Seulement il y a deux inconnues de taille, qui ne facilitent pas l’organisation, ni la concentration : une pandémie mondiale qui a d’emblée reculé de deux mois le début de la résidence, puis complique largement les déplacements, non seulement depuis Paris, mais bien sûr aussi entre l’Italie et la France ; l’autre en est une directe conséquence : l’année 2020 ayant été quasiment blanche pour toutes les raisons qu’on connaît, une charge importante se reporte sur 2021 (sans toutefois une meilleure lisibilité, même s’il est plus facile de se déplacer), et je dois, en plus de résider, divaguer dans le sud de la France, et dans le nord de l’Italie, sur les sites des Omergues (04), Crolles (38), puis Ollières, Cabasse, Bormes-les-Mimosas (83), Mandelieu-La Napoule (06), Ventavon (05) et Chirens (38), plus Romagnese, Menconico et Brallo di Pregola (PV).

À quoi s’ajoute qu’il n’y a pas de lieu fixe pour dormir au château, et que les hôtels de la ville sont assez chers. Mon agenda est donc particulièrement éprouvé, surtout après une année sans rendez-vous.

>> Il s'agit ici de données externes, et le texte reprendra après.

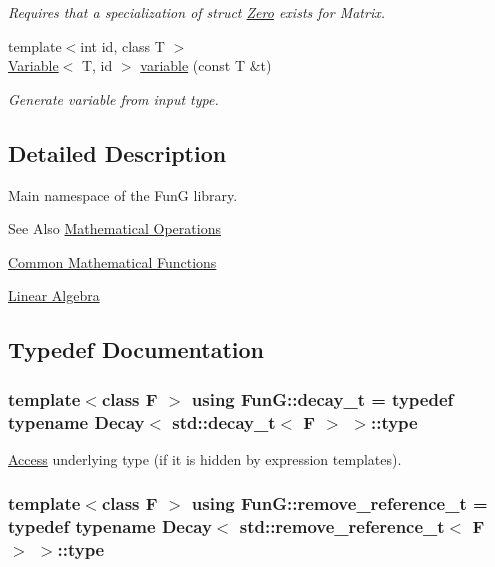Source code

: \begin{DoxyCompactItemize}
\begin{DoxyCompactList}\small\item\em Requires that a specialization of struct \hyperlink{structFunG_1_1Zero}{Zero} exists for Matrix. \end{DoxyCompactList}\item 
{\footnotesize template$<$int id, class T $>$ }\\\hyperlink{structFunG_1_1Variable}{Variable}$<$ T, id $>$ \hyperlink{namespaceFunG_a2ead025b35a8cdf3ac8c170524ab61c0}{variable} (const T \&t)
\begin{DoxyCompactList}\small\item\em Generate variable from input type. \end{DoxyCompactList}\end{DoxyCompactItemize}


\subsection{Detailed Description}
Main namespace of the Fun\-G library. \begin{DoxySeeAlso}{See Also}
\hyperlink{group__MathematicalOperationsGroup}{Mathematical Operations} 

\hyperlink{group__CMathGroup}{Common Mathematical Functions} 

\hyperlink{group__LinearAlgebraGroup}{Linear Algebra} 
\end{DoxySeeAlso}


\subsection{Typedef Documentation}
\hypertarget{namespaceFunG_a7ff91644f18a190ac3d4fc9e970ebe2e}{
\subsubsection[{decay\-\_\-t}]{\setlength{\rightskip}{0pt plus 5cm}template$<$class F $>$ using {\bf Fun\-G\-::decay\-\_\-t} = typedef typename {\bf Decay}$<$ std\-::decay\-\_\-t$<$ F $>$ $>$\-::type}}\label{namespaceFunG_a7ff91644f18a190ac3d4fc9e970ebe2e}


\hyperlink{namespaceFunG_1_1Access}{Access} underlying type (if it is hidden by expression templates). 

\hypertarget{namespaceFunG_a40f6d0896c1e3837d442d39418a4f609}{
\subsubsection[{remove\-\_\-reference\-\_\-t}]{\setlength{\rightskip}{0pt plus 5cm}template$<$class F $>$ using {\bf Fun\-G\-::remove\-\_\-reference\-\_\-t} = typedef typename {\bf Decay}$<$ std\-::remove\-\_\-reference\-\_\-t$<$ F $>$ $>$\-::type}}\label{namespaceFunG_a40f6d0896c1e3837d442d39418a4f609}


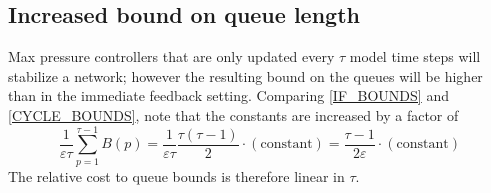 \subsection*{Increased bound on queue length}
Max pressure controllers that are only updated every $\tau$ model time steps will stabilize a network; however the resulting bound on the queues will be higher than in the immediate feedback setting. 
Comparing \eqref{IF_BOUNDS} and \eqref{CYCLE_BOUNDS}, note that the constants are increased by a factor of
\begin{equation}
\dfrac{1}{\varepsilon \tau} \sum_{p=1}^{\tau - 1} B(p) = \dfrac{1}{\varepsilon \tau}  \dfrac{\tau(\tau - 1)}{2}\cdot(\text{constant}) = \dfrac{\tau - 1}{2\varepsilon} \cdot(\text{constant})
\end{equation}
The relative cost to queue bounds is therefore linear in $\tau$. 












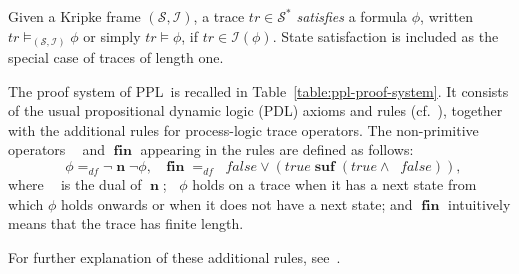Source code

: \documentclass[manuscript,screen]{acmart}
\newcommand{\mcl}[1]{\mathcal{#1}}
\newcommand{\dddef}[0]{=_{df}}
\newcommand{\true}[0]{\mathit{true}}
\newcommand{\false}[0]{\mathit{false}}
\newcommand{\Wd}[0]{\mcl{S}}
\newcommand{\I}[0]{\mcl{I}}
\DeclareMathOperator{\osuf}{\mathbf{suf}}
\DeclareMathOperator{\nxt}{\mathbf{n}}
\newcommand{\PPL}[0]{\mbox{PPL}}
\DeclareMathOperator{\bnxt}{\bar{\nxt}}
\DeclareMathOperator{\fin}{\mathbf{fin}}
\begin{document}
Given a Kripke frame $(\Wd,\I)$, a trace $tr\in\Wd^*$ \emph{satisfies} a formula $\phi$, written $tr\models_{(\Wd,\I)}\phi$ or simply $tr\models\phi$, if $tr\in\I(\phi)$.  State satisfaction is included as the special case of traces of length one.

The proof system of \PPL\ is recalled in Table~\ref{table:ppl-proof-system}.  It consists of the usual propositional dynamic logic (PDL) axioms and rules (cf.~\cite{Harel00}), together with the additional rules for process-logic trace operators.
The non-primitive operators $\bnxt$ and $\fin$ appearing in the rules are defined as follows:
$$
\bnxt \phi\dddef \neg\nxt\neg\phi, \mbox{ }\fin \dddef \bnxt \false \vee (\true\osuf(\true\wedge\bnxt \false)), 
$$
where $\bnxt$ is the dual of $\nxt$; $\bnxt\phi$ holds on a trace when it has a next state from which $\phi$ holds onwards or when it does not have a next state; and $\fin$ intuitively means that the trace has finite length. 


For further explanation of these additional rules, see~\cite{Harel82}.
\end{document}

Bref, à part ces menus problèmes, j’ai imaginé, avec David Millerou, qui est mon hôte au château, une résidence avec trois moments ou trois couleurs :

  • le travail d’écriture lui-même, qui, comme je l’ai dit, concernera aussi bien des travaux en cours (Cap au seuil et De par la vie de par le monde, donc, mais aussi Résidences), que des textes épars écrits sur place (ou à peu près), comme cette espèce de journal, qui pourra alimenter, par la suite, aussi bien une réflexion sur le site que des fictions brèves (du genre de la série Résidences, donc).
  • le travail avec les établissements scolaires, que j’ai tâché de concentrer en début de session, parce que la résidence est à cheval sur deux années scolaires. J’ai ainsi collaboré avec quatre classes : les 5e et les 3e du collège de la Vallée à Avon, les 6e du collège de Vulaines-sur-Seine, et les 1ère du collège Couperin, à Fontainebleau même. Une série de rencontres et d’ateliers d’écriture a ainsi nourri l’élaboration d’un texte original sur le mythe fondateur des peuplades de la forêt [lien à venir].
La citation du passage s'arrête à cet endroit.